# PROBLEM
Reproduce each record verbatim, images excluded.

**********

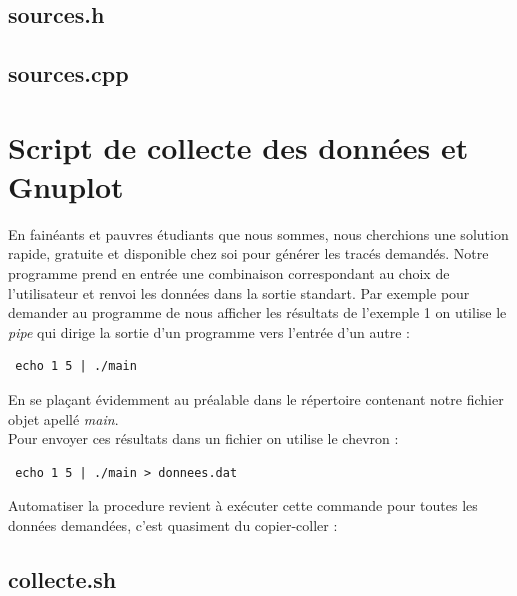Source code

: \documentclass[a4paper,11pt]{article}
\begin{document}
   \subsection{sources.h}
    
    \newpage
   \subsection{sources.cpp}
    
    \newpage




  \section{Script de collecte des données et Gnuplot}
    En fainéants et pauvres étudiants que nous sommes, nous cherchions une solution rapide, gratuite et disponible chez soi pour générer les tracés 
demandés. Notre programme prend en entrée une combinaison correspondant au choix de l'utilisateur et renvoi les données dans la sortie standart.
Par exemple pour demander au programme de nous afficher les résultats de l'exemple 1 on utilise le \textit{pipe} qui dirige la sortie d'un programme 
vers l'entrée d'un autre :

\begin{lstlisting}
 echo 1 5 | ./main
\end{lstlisting}

En se plaçant évidemment au préalable dans le répertoire contenant notre fichier objet apellé \textit{main}.\\
Pour envoyer ces résultats dans un fichier on utilise le chevron :

\begin{lstlisting}
 echo 1 5 | ./main > donnees.dat
\end{lstlisting}

Automatiser la procedure revient à exécuter cette commande pour toutes les données demandées, c'est quasiment du copier-coller :

  \subsection{collecte.sh}
    
\end{document}
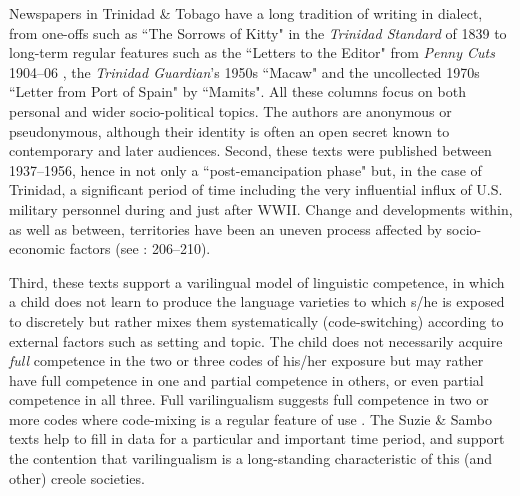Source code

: \documentclass[output=paper,colorlinks,citecolor=brown]{langscibook}
\begin{document}
Newspapers in Trinidad \& Tobago have a long tradition of writing in dialect, from one-offs such as ``The Sorrows of Kitty" in the \textit{Trinidad Standard} of 1839 \citep{winer1993} to long-term regular features such as the ``Letters to the Editor" from \textit{Penny Cuts} 1904--06 \citep{winer_rimmer1994}, the \textit{Trinidad Guardian}’s 1950s ``Macaw" \citep{Hannays1960}  and the uncollected 1970s ``Letter from Port of Spain" by ``Mamits".  All these columns focus on both personal and wider socio-political topics. The authors are anonymous or pseudonymous, although their identity is often an open secret known to contemporary and later audiences.
Second, these texts were published between 1937--1956, hence in not only a ``post-emancipation phase" \citep[238]{Winford1997re-exam} but, in the case of Trinidad, a significant period of time including the very influential influx of U.S. military personnel during and just after WWII. Change and developments within, as well as between, territories have been an uneven process affected by socio-economic factors (see \citealt{jamesyoussef2002}: 206--210).

\largerpage%
Third, these texts support a varilingual model of linguistic competence, in which a child does not learn to produce the language varieties to which s/he is exposed to discretely but rather mixes them systematically (code-switching) according to external factors such as setting and topic. The child does not necessarily acquire \textit{full} competence in the two or three codes of his/her exposure but may rather have full competence in one and partial competence in others, or even partial competence in all three. Full varilingualism suggests full competence in two or more codes where code-mixing is a regular feature of use \citep[17--18]{jamesyoussef2002}. The Suzie \& Sambo texts help to fill in data for a particular and important time period, and support the contention that varilingualism is a long-standing characteristic of this (and other) creole societies.
\end{document}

**********

# OUTPUT
Source code

: \documentclass[a4paper,11pt]{article}
\begin{document}
   \subsection{sources.h}
    
    \newpage
   \subsection{sources.cpp}
    
    \newpage




  \section{Script de collecte des données et Gnuplot}
    En fainéants et pauvres étudiants que nous sommes, nous cherchions une solution rapide, gratuite et disponible chez soi pour générer les tracés 
demandés. Notre programme prend en entrée une combinaison correspondant au choix de l'utilisateur et renvoi les données dans la sortie standart.
Par exemple pour demander au programme de nous afficher les résultats de l'exemple 1 on utilise le \textit{pipe} qui dirige la sortie d'un programme 
vers l'entrée d'un autre :

\begin{lstlisting}
 echo 1 5 | ./main
\end{lstlisting}

En se plaçant évidemment au préalable dans le répertoire contenant notre fichier objet apellé \textit{main}.\\
Pour envoyer ces résultats dans un fichier on utilise le chevron :

\begin{lstlisting}
 echo 1 5 | ./main > donnees.dat
\end{lstlisting}

Automatiser la procedure revient à exécuter cette commande pour toutes les données demandées, c'est quasiment du copier-coller :

  \subsection{collecte.sh}
    
\end{document}
Source code

: \documentclass[output=paper,colorlinks,citecolor=brown]{langscibook}
\begin{document}
Newspapers in Trinidad \& Tobago have a long tradition of writing in dialect, from one-offs such as ``The Sorrows of Kitty" in the \textit{Trinidad Standard} of 1839 \citep{winer1993} to long-term regular features such as the ``Letters to the Editor" from \textit{Penny Cuts} 1904--06 \citep{winer_rimmer1994}, the \textit{Trinidad Guardian}’s 1950s ``Macaw" \citep{Hannays1960}  and the uncollected 1970s ``Letter from Port of Spain" by ``Mamits".  All these columns focus on both personal and wider socio-political topics. The authors are anonymous or pseudonymous, although their identity is often an open secret known to contemporary and later audiences.
Second, these texts were published between 1937--1956, hence in not only a ``post-emancipation phase" \citep[238]{Winford1997re-exam} but, in the case of Trinidad, a significant period of time including the very influential influx of U.S. military personnel during and just after WWII. Change and developments within, as well as between, territories have been an uneven process affected by socio-economic factors (see \citealt{jamesyoussef2002}: 206--210).

\largerpage%
Third, these texts support a varilingual model of linguistic competence, in which a child does not learn to produce the language varieties to which s/he is exposed to discretely but rather mixes them systematically (code-switching) according to external factors such as setting and topic. The child does not necessarily acquire \textit{full} competence in the two or three codes of his/her exposure but may rather have full competence in one and partial competence in others, or even partial competence in all three. Full varilingualism suggests full competence in two or more codes where code-mixing is a regular feature of use \citep[17--18]{jamesyoussef2002}. The Suzie \& Sambo texts help to fill in data for a particular and important time period, and support the contention that varilingualism is a long-standing characteristic of this (and other) creole societies.
\end{document}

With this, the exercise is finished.